→ TASK DIRECTIONS: Every line in the records below between the one holding "Elements TypeScript Configuration" and the one holding "If you're interested", inclusive, is to be set down exactly; all other lines are to be left out.

→ EXTRACTED MATERIAL:

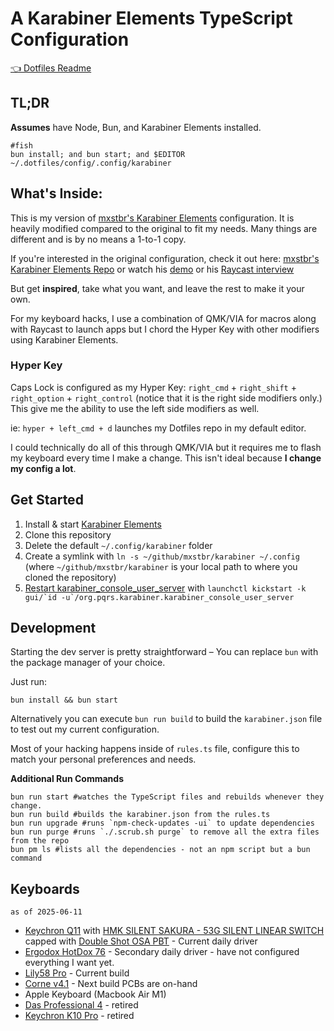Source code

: # A Karabiner Elements TypeScript Configuration

[👈 Dotfiles Readme](../../../README.md)

## TL;DR

**Assumes** have Node, Bun, and Karabiner Elements installed.

```shell
#fish
bun install; and bun start; and $EDITOR ~/.dotfiles/config/.config/karabiner
```

## What's Inside:

This is my version of [mxstbr's Karabiner Elements](https://github.com/mxstbr/karabiner) configuration. It is heavily modified compared to the original to fit my needs. Many things are different and is by no means a 1-to-1 copy.


If you're interested in the original configuration, check it out here:
[mxstbr's Karabiner Elements Repo](https://github.com/mxstbr/karabiner) or watch his [demo](https://www.youtube.com/watch?v=j4b_uQX3Vu0) or his [Raycast interview](https://www.youtube.com/watch?v=m5MDv9qwhU8)

But get **inspired**, take what you want, and leave the rest to make it your own.

For my keyboard hacks, I use a combination of QMK/VIA for macros along with Raycast to launch apps but I chord the Hyper Key with other modifiers using Karabiner Elements.

### Hyper Key
Caps Lock is configured as my Hyper Key: `right_cmd` + `right_shift` + `right_option` + `right_control` (notice that it is the right side modifiers only.) This give me the ability to use the left side modifiers as well.

ie: `hyper + left_cmd + d` launches my Dotfiles repo in my default editor.

I could technically do all of this through QMK/VIA but it requires me to flash my keyboard every time I make a change. This isn't ideal because **I change my config a lot**.

## Get Started

1. Install & start [Karabiner Elements](https://karabiner-elements.pqrs.org/)
2. Clone this repository
3. Delete the default `~/.config/karabiner` folder
4. Create a symlink with `ln -s ~/github/mxstbr/karabiner ~/.config` (where `~/github/mxstbr/karabiner` is your local path to where you cloned the repository)
5. [Restart karabiner_console_user_server](https://karabiner-elements.pqrs.org/docs/manual/misc/configuration-file-path/) with `` launchctl kickstart -k gui/`id -u`/org.pqrs.karabiner.karabiner_console_user_server ``

## Development

Starting the dev server is pretty straightforward – You can replace `bun` with the package manager of your choice.

Just run:
```shell
bun install && bun start
```
Alternatively you can execute `bun run build` to build the `karabiner.json` file to test out my current configuration.

Most of your hacking happens inside of `rules.ts` file, configure this to match your personal preferences and needs.

**Additional Run Commands**

```shell
bun run start #watches the TypeScript files and rebuilds whenever they change.
bun run build #builds the karabiner.json from the rules.ts
bun run upgrade #runs `npm-check-updates -ui` to update dependencies
bun run purge #runs `./.scrub.sh purge` to remove all the extra files from the repo
bun pm ls #lists all the dependencies - not an npm script but a bun command
```

## Keyboards
`as of 2025-06-11`
- [Keychron Q11](https://milktooth.com/products/switches/silent-sakura-53g) with [HMK SILENT SAKURA - 53G SILENT LINEAR SWITCH](https://milktooth.com/products/switches/silent-sakura-53g) capped with [Double Shot OSA PBT](https://www.keychron.com/collections/all-keycaps/products/double-shot-osa-pbt-side-printed-full-keycap-set) - Current daily driver
- [Ergodox HotDox 76](https://apos.audio/products/ergodox-76-hot-dox-v2-mechanical-keyboard?srsltid=AfmBOorfnF8PeVuveSldB05vMahx-WyE9YPSLrQ3JPWAHbBd9y78qNr8) - Secondary daily driver - have not configured everything I want yet.
- [Lily58 Pro](https://github.com/kata0510/Lily58/tree/master) - Current build
- [Corne v4.1](https://github.com/foostan/crkbd) - Next build PCBs are on-hand
- Apple Keyboard (Macbook Air M1)
- [Das Professional 4](https://www.daskeyboard.com/daskeyboard-4-professional-for-mac/) - retired
- [Keychron K10 Pro](https://www.keychron.com/products/keychron-k10-pro-qmk-via-wireless-mechanical-keyboard-iso-layout-collection) - retired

→ RESPONSE:
: # A Karabiner Elements TypeScript Configuration

[👈 Dotfiles Readme](../../../README.md)

## TL;DR

**Assumes** have Node, Bun, and Karabiner Elements installed.

```shell
#fish
bun install; and bun start; and $EDITOR ~/.dotfiles/config/.config/karabiner
```

## What's Inside:

This is my version of [mxstbr's Karabiner Elements](https://github.com/mxstbr/karabiner) configuration. It is heavily modified compared to the original to fit my needs. Many things are different and is by no means a 1-to-1 copy.


If you're interested in the original configuration, check it out here:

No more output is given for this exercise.